This is what I recommend as well, it saves a lot of heart-ache and problems. Even if you have a seeded filter, it will still take time for the tank to fully stabilise after it is planted. The weeks at the start aren't wasted, in some ways they are the most important time of all. It gives you time to think about your fish choice, re-assess your aquascape and plants, and evaluate filter placement, lighting, lighting regime etc. 

cheers Darrel


----------



## Iliveinazoo (1 Oct 2010)

ceg4048 said:
			
		

> The use of Ammonia in tank cycling and in planted tanks specifically is a flawed and useless concept.
> 
> Since Ammonia is constantly being produced in any biological system, nature has devised a way to de-toxify the environment by the use of certain germs that, like plants, employ a mechanism to pull the Nitrogen from the Ammonia molecule. These are the bacteria that you are trying to cultivate in the sediment, in the water, in the filter and on every "wetted" surface in the tank. Bacterial species such as Nitrosonomas sp. are very popular for combining Oxygen and Ammonia to create Nitrite. Other species such as Nitrobacter sp. then combine Oxygen with Nitrite to create Nitrate.
> 
> The development of these species occurs naturally in any tank and the bacteria multiply quickly, however, certain numbers of the bacterial colony are required to effectively deal with the ammonia production of living systems. If you set your tank up and did nothing else, then in 6-8 weeks it's a certainty that sufficient populations of bacteria will have colonized filter, water, sediment and surfaces to deal with the waste production of a small population of fish.



Thought I would chime in here because this section could be read as if a tank could be cycled with water and nothing else.
Ammonia is required to cycle a fish tank and that can be done with bottled ammonia or decaying organic material (plant material or fish food).  The general consensus of opinion on this thread appears to be that decaying leaves will create the necessary bacteria to support a low initial fish load.

I think that the comment of 'leaving it a few days to add fish' is off the mark because even in a planted system it will take a while for the bacteria colonies to establish themselves, I think that the best advice would be to monitor the ammonia and nitrite levels closely and add the fish when the cycle is complete.


----------



## dw1305 (1 Oct 2010)

Hi all,


> Thought I would chime in here because this section could be read as if a tank could be cycled with water and nothing else. Ammonia is required to cycle a fish tank and that can be done with bottled ammonia or decaying organic material (plant material or fish food). The general consensus of opinion on this thread appears to be that decaying leaves will create the necessary bacteria to support a low initial fish load.


No, I really am saying that if you plant the tank, and then leave it until the plants are growing actively with a large biomass and you have some biofilm and periphyton,  you don't need to cycle it.  A planted tank is never really cycled in the conventional way (although an un-planted tank would be). You could definitely overwhelm even this system, with a substance with a very high BOD (or by introducing a truly huge fish load in one go).

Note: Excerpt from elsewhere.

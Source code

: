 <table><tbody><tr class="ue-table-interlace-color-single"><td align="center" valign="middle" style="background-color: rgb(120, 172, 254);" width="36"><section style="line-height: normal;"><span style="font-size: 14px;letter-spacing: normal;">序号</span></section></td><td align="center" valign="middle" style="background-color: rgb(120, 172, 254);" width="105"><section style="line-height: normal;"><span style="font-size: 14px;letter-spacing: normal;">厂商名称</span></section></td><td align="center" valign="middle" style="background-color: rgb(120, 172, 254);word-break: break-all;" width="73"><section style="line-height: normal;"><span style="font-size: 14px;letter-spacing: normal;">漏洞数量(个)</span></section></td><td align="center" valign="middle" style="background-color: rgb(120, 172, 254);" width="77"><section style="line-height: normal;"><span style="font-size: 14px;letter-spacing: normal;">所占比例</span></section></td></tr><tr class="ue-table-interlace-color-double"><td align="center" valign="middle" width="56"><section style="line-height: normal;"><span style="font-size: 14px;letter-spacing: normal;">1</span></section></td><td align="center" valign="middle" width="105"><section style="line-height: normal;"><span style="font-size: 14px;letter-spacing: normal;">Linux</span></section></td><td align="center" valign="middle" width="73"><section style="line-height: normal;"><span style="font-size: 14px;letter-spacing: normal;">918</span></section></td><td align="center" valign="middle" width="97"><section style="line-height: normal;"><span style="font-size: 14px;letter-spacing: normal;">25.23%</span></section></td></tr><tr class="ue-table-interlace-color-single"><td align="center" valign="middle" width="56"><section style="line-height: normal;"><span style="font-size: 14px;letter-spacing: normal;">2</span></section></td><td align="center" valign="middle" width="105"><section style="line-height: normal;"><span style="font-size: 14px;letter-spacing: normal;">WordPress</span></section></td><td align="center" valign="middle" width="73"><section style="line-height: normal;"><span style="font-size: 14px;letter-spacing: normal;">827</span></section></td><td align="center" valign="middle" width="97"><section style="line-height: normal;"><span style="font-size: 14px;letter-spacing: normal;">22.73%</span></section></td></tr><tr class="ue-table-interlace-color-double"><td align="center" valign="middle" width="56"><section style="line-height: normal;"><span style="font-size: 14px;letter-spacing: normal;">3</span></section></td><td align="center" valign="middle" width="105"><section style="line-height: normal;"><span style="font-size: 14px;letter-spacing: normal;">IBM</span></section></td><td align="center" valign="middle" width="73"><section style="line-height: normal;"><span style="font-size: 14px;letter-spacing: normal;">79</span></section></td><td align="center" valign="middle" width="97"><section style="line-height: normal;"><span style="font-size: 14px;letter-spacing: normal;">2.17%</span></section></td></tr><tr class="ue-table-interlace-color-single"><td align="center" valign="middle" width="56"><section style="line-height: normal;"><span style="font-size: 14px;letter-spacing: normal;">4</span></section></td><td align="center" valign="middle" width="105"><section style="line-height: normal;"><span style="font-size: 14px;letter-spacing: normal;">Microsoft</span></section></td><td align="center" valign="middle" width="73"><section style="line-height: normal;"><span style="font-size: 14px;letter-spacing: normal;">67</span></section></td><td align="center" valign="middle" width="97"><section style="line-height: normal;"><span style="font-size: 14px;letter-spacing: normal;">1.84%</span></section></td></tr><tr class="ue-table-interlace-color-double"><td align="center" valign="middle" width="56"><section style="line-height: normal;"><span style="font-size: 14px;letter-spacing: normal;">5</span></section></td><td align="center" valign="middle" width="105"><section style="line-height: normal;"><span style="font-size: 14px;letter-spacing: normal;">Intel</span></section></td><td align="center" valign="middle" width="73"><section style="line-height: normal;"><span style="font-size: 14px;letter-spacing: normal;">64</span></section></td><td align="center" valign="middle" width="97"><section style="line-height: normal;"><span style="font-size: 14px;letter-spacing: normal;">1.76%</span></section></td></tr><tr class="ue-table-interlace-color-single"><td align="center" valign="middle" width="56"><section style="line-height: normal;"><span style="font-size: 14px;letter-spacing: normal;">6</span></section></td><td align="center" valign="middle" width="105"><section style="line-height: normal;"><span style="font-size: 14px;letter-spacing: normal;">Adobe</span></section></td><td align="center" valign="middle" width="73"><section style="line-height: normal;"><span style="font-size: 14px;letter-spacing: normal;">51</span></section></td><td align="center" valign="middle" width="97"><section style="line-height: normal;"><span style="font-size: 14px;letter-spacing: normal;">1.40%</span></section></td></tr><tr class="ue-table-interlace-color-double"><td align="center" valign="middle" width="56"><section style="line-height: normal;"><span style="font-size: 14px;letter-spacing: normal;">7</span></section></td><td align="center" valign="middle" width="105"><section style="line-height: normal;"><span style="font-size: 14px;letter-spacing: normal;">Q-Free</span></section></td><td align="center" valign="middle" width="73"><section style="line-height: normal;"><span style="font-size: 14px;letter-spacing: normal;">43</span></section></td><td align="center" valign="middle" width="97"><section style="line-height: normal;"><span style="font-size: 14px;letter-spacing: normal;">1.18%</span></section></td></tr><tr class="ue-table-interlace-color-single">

Plants are very efficient as biological filters, and as long as you can supply sufficient oxygen (not a problem when the plants are actively photosynthesising) they have the ability to assimilate very large amounts of nitrogenous "waste".

Have a look here for a more complete reference (with apologies for the cross posting) <http://plecoplanet.com/?page_id=829>

cheers Darrel


----------



## Iliveinazoo (1 Oct 2010)

> No, I really am saying that if you plant the tank, and then leave it until the plants are growing actively with a large biomass and you have some biofilm and periphyton, you don't need to cycle it. A planted tank is never really cycled in the conventional way (although an un-planted tank would be). You could definitely overwhelm even this system, with a substance with a very high BOD (or by introducing a truly huge fish load in one go).
> 
> Plants are very efficient as biological filters, and as long as you can supply sufficient oxygen (not a problem when the plants are actively photosynthesising) they have the ability to assimilate very large amounts of nitrogenous "waste".
> 
> Have a look here for a more complete reference (with apologies for the cross posting) <http://plecoplanet.com/?page_id=829>



I was trying to clear up what could be read into because that is what I read.  So you should be sure that your plants are doing well before stocking to avoid casualties.

Thank you for the above clarification, I guess that means that there is some link as well between the level of plant biomass that should be added initially and how much you could stock your tank. 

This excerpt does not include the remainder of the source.